Monestier’s objection also looks at the required buyer representation agreements. She claims that some agents, especially on the listing side, refuse to let an unrepresented buyer view one of their listings or grant them access to their open house without first signing an agreement with that agent.
This isn’t the first time Monestier has raised concerns about buyer representation agreements. In a report published in August, Monestier examined the agreements promulgated by 19 state and local real estate associations, concluding that “they are all generally very complicated and will not be understood by the average buyer and seller.”
She discusses this further in her legal objection. “If there’s one thing anyone can agree on, it’s that this settlement has caused massive confusion among buyers and sellers alike,” she wrote.
“Plaintiffs and defendants may think that this confusion will eventually be resolved, that these are just ‘growing pains.’ I don’t agree with that. I believe that if this settlement is finally approved, selling and buying homes will change forever – for the worse,” she wrote.
“I spent about six months trying to understand the settlement, the industry, real estate practices, forms, etc. And I’m confused. What hope is there for the average everyday consumer? Adding to the confusion is the fact that a large number of agents themselves do not fully understand the settlement. How then can they be trusted to put it into practice?”
Other concerns Monestier has with the settlement are that cooperative compensation remains permissible, and that there is still a lack of enforcement mechanisms to ensure agents and brokers follow the rules.
In addition to examining the changes in business practices, Monestier also looked at the fees the plaintiffs’ attorneys are asking for as part of the settlement.
In total, the settlement amount for NAR and the settlement brokers in the Sitzer/Burnett lawsuit is nearly $1 billion. Of that amount, more than $300 million is expected to be paid to plaintiffs’ attorneys, leaving less than $600 million for the plaintiffs after fees and expenses.

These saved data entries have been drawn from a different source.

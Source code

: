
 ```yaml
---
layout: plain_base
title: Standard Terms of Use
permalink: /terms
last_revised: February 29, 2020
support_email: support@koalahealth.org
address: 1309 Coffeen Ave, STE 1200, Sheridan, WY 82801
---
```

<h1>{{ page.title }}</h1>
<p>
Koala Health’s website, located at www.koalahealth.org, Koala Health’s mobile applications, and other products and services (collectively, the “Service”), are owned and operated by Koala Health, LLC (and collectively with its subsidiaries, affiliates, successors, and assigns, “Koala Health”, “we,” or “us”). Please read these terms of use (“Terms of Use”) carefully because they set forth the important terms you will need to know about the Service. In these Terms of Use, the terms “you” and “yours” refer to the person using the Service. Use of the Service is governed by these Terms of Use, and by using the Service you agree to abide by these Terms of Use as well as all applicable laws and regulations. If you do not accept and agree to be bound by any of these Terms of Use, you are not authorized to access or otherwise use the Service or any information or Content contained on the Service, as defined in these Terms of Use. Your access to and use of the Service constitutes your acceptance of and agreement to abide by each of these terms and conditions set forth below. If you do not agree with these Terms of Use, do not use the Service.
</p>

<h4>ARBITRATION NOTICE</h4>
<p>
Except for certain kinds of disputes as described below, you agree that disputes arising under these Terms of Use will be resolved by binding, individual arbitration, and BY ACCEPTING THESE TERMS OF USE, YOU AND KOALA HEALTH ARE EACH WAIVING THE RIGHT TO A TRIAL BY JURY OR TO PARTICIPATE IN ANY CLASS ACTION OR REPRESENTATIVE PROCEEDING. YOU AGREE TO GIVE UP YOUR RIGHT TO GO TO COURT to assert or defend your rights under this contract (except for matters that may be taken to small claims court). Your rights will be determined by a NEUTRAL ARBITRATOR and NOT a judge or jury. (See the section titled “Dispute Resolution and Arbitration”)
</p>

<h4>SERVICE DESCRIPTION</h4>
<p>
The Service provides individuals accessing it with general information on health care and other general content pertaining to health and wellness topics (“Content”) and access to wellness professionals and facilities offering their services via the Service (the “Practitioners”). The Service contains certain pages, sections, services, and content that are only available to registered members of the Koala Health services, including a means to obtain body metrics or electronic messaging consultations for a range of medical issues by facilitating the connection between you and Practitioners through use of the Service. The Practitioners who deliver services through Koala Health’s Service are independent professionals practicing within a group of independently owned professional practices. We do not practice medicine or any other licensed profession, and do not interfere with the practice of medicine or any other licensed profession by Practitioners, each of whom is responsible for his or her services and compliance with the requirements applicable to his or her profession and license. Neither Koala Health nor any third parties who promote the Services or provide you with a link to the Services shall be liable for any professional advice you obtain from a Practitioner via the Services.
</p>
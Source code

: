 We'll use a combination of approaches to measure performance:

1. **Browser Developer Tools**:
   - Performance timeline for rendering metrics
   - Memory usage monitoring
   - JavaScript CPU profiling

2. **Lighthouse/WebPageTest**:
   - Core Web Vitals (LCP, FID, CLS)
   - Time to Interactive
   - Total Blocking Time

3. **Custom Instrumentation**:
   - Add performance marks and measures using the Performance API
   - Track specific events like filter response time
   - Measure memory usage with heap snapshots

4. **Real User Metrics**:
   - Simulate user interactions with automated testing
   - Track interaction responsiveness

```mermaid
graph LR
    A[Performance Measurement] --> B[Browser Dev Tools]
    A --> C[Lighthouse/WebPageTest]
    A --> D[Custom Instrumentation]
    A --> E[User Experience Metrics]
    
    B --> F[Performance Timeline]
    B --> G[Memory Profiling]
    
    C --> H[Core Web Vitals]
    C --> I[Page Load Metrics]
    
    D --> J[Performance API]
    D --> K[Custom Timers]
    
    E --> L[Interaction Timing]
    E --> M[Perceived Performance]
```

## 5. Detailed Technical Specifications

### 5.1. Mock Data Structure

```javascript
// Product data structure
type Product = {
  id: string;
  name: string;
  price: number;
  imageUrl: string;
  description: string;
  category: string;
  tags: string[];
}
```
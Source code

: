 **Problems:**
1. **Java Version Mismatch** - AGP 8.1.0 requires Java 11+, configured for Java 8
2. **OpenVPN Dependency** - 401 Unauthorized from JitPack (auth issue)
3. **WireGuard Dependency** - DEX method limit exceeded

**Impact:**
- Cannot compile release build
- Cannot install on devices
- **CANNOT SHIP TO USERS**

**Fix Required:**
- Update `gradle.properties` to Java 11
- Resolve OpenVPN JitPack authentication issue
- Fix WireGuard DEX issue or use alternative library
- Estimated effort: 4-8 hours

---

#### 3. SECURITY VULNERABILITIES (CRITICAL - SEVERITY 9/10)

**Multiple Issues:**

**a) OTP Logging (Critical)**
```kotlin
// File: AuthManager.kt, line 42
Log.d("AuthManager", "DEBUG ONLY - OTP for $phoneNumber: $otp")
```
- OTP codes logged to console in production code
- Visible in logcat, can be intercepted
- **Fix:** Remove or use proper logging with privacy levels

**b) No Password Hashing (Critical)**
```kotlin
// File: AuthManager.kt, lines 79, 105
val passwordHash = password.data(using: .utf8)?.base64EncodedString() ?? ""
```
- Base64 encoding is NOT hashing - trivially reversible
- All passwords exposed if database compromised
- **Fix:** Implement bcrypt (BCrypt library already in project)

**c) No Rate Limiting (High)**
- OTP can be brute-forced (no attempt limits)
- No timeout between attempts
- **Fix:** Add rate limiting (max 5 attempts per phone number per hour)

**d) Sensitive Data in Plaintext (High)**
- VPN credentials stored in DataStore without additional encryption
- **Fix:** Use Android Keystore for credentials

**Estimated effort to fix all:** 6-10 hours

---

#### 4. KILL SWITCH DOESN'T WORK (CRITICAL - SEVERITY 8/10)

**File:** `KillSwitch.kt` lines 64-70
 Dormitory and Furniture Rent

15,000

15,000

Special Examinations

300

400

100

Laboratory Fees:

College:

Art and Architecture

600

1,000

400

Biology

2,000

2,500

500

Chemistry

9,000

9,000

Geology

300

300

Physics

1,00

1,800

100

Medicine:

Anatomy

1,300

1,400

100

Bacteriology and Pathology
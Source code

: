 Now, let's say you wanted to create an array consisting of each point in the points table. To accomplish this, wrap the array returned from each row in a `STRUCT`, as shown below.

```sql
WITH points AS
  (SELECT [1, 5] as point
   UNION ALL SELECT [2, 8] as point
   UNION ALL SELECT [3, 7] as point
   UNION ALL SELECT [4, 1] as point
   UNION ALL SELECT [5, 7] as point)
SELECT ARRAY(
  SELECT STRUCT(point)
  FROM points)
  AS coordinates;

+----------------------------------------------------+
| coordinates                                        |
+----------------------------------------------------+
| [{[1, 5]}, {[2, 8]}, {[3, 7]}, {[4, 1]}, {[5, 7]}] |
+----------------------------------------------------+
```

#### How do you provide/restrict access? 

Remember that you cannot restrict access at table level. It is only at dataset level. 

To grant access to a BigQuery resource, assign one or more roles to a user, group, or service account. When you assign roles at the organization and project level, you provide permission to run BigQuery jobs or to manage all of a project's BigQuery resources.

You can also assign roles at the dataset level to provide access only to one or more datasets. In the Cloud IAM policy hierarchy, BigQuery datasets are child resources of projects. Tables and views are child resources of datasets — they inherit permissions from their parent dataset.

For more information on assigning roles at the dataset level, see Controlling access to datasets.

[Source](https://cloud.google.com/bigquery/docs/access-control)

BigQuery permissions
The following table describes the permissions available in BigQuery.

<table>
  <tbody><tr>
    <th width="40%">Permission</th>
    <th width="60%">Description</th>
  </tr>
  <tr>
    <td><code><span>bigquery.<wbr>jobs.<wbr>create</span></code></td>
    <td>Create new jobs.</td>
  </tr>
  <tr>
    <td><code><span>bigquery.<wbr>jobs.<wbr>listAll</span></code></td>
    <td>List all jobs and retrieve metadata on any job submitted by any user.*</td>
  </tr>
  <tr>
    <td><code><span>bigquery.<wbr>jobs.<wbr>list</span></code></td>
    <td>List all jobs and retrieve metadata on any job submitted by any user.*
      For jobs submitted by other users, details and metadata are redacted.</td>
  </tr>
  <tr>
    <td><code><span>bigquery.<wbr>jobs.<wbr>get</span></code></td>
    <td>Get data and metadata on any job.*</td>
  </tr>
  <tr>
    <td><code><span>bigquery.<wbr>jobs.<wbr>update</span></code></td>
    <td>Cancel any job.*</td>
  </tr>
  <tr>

According to Monestier, this would be a “negligible recovery” for individual class members, of which there are estimated to be tens of millions.
“It’s simple math. The larger the denominator, the less valuable the recovery is. No expert or economist in this lawsuit has estimated the actual monetary value of this settlement to any individual member of the class,” she wrote. “This is because the plaintiffs want to cover up the fact that the monetary recovery is next to nothing for an individual home seller in Kansas City, Missouri. Meanwhile, lawyers will pocket a third of a billion dollars.”
Judge Stephen R. Bough will hold the final approval hearing for the settlements reached by NAR and HomeServices of America on November 26, 2024.